Please count every line of the following material that holds "help" and give the total alone.
━━━━━ Information
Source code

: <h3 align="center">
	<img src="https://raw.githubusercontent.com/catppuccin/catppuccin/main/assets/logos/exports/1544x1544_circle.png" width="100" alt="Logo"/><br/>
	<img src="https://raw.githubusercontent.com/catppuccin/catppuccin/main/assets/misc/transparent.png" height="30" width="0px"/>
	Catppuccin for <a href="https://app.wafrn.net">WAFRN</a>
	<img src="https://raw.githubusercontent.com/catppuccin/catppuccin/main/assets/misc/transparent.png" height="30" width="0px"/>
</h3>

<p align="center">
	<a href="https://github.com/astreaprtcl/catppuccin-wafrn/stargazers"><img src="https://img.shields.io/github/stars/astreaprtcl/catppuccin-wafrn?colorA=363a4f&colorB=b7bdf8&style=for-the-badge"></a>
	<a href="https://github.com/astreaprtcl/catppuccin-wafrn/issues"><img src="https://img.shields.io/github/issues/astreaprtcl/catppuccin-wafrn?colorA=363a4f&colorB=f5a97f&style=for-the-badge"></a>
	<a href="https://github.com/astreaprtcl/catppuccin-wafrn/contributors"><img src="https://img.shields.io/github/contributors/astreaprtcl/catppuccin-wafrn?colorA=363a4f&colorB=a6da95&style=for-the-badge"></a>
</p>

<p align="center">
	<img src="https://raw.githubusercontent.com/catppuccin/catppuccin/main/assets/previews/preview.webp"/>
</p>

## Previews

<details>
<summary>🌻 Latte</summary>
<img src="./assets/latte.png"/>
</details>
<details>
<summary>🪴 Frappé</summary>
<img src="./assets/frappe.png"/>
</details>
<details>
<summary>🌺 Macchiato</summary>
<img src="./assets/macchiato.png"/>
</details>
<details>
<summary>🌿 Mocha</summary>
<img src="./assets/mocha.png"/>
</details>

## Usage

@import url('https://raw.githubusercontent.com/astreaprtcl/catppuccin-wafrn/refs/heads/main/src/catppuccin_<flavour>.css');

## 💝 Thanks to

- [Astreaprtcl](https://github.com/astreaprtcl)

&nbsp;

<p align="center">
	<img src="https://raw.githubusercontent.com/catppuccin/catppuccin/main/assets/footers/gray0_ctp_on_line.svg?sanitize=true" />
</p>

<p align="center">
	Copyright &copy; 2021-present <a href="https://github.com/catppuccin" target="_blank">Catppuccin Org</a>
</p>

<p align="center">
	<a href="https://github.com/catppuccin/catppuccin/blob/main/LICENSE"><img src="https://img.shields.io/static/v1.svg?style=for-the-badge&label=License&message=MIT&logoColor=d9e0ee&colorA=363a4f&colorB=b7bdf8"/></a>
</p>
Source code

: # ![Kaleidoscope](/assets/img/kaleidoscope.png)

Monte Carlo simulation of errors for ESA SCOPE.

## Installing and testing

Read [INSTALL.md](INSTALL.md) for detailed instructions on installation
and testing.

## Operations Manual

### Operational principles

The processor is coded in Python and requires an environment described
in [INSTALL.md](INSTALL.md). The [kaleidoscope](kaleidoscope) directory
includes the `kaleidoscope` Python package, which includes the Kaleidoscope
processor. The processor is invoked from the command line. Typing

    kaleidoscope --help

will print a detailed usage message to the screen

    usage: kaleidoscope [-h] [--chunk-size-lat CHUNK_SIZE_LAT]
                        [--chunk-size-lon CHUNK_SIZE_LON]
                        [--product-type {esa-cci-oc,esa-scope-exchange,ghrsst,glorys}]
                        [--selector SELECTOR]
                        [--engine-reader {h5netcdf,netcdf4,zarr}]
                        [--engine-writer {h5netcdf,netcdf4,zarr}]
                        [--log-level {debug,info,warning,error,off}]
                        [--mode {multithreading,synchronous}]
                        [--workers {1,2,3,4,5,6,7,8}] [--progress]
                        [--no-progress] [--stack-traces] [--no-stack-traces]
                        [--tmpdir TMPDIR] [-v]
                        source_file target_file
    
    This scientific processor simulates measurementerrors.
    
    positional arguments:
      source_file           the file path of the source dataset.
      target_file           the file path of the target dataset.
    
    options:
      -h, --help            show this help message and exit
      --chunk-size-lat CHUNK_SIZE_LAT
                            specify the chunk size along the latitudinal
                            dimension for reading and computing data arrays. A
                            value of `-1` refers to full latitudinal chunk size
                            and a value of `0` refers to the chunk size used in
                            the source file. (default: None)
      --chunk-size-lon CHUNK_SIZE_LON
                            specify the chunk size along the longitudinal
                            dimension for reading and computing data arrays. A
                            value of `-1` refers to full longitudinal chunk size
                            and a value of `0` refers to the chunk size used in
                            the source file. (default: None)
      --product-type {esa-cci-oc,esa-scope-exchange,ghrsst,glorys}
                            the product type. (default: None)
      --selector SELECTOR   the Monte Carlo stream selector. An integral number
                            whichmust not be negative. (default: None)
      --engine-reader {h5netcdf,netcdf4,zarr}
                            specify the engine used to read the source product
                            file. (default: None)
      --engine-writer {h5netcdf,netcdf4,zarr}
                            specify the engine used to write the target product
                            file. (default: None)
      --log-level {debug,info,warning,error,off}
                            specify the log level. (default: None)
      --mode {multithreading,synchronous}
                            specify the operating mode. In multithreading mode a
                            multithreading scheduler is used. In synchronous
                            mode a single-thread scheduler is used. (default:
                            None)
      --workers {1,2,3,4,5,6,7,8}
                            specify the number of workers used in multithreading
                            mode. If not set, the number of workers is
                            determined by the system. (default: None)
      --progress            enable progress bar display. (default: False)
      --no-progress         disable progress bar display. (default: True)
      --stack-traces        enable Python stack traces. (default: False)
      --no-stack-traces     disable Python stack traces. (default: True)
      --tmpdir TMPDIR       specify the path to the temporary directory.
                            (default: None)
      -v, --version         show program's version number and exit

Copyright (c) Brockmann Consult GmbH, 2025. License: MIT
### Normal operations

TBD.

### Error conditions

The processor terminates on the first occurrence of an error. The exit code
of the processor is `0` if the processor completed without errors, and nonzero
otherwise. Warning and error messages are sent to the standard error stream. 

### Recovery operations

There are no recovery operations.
━━━━━━━━━━
Response to this exercise
2